Start of Block
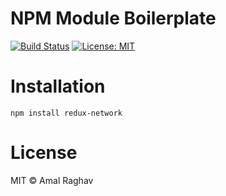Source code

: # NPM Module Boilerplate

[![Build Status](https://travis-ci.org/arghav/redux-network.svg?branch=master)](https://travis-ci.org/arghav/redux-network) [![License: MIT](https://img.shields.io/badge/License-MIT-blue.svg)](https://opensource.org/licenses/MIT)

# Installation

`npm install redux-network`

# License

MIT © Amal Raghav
End of Block
Start of Block
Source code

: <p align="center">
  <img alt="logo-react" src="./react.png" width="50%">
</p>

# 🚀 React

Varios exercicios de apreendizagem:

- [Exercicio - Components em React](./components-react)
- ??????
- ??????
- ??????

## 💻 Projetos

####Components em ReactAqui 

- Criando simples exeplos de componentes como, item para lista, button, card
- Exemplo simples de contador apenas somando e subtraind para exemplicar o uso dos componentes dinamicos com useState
End of Block
Start of Block
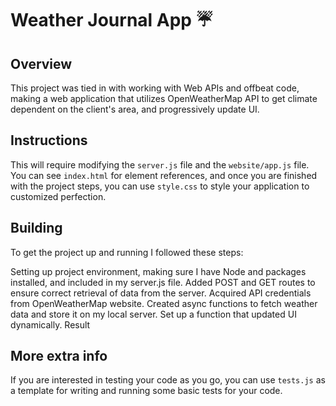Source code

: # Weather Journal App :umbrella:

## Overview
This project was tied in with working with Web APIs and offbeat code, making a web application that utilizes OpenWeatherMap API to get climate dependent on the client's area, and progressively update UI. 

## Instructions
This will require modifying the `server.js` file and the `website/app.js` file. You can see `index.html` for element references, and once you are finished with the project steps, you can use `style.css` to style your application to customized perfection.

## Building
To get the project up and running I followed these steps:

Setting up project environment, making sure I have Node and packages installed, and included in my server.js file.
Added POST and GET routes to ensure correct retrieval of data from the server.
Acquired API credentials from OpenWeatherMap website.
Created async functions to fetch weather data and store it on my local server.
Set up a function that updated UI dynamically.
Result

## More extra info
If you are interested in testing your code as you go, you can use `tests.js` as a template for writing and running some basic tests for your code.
End of Block
- Task requirements: In the records above, find the line with "Set up a function"; write out exactly that line and each one after it, stopping after the line with "If you are interested".

- Exercise answer:
Set up a function that updated UI dynamically.
Result

## More extra info
If you are interested in testing your code as you go, you can use `tests.js` as a template for writing and running some basic tests for your code.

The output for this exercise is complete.